==== DATA ====
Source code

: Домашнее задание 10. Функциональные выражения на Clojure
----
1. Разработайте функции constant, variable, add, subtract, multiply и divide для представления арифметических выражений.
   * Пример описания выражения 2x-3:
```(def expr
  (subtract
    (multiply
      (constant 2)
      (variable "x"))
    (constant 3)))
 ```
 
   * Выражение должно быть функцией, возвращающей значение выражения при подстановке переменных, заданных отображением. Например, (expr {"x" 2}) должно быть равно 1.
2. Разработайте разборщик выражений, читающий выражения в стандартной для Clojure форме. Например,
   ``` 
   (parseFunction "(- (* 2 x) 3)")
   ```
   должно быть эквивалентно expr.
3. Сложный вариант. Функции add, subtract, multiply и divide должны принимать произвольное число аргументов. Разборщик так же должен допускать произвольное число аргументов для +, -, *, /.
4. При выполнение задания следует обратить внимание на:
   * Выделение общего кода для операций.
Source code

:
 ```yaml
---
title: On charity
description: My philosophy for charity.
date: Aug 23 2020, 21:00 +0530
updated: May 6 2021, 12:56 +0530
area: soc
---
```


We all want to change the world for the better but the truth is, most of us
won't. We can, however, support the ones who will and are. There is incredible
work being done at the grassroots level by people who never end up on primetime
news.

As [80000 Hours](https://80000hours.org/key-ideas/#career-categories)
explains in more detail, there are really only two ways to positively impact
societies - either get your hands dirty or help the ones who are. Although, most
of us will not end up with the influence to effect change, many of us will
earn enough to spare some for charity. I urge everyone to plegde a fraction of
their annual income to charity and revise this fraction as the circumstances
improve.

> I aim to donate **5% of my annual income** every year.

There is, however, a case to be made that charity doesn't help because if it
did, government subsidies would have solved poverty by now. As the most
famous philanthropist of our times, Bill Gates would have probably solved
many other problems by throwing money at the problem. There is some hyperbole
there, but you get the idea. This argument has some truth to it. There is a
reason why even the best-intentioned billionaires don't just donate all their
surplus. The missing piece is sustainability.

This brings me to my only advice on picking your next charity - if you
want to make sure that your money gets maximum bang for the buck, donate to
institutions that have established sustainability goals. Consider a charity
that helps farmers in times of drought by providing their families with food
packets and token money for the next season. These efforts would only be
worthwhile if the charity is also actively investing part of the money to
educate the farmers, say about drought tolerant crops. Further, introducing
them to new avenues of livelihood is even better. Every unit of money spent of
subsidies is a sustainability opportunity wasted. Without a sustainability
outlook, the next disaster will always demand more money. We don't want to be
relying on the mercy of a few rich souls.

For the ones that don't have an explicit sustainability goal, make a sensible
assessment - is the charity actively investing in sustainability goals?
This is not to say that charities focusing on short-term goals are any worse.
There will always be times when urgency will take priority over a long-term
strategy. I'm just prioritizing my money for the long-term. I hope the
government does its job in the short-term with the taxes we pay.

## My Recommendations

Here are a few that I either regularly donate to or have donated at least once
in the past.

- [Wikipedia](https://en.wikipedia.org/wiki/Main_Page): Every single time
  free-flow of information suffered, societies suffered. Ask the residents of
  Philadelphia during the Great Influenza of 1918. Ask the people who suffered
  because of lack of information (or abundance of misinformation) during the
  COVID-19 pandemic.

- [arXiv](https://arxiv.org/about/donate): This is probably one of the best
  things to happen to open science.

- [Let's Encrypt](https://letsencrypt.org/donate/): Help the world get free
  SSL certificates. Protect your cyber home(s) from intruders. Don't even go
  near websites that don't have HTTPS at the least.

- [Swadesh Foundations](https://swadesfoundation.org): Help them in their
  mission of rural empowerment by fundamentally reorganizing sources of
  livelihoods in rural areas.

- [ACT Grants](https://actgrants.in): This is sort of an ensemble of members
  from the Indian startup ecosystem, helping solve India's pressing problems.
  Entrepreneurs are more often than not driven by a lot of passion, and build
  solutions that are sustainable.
====
#### WHAT IS BEING ASKED
Only lines that include "sustainability" are counted here. Give their number for the records above and add nothing.

#### REPLY
5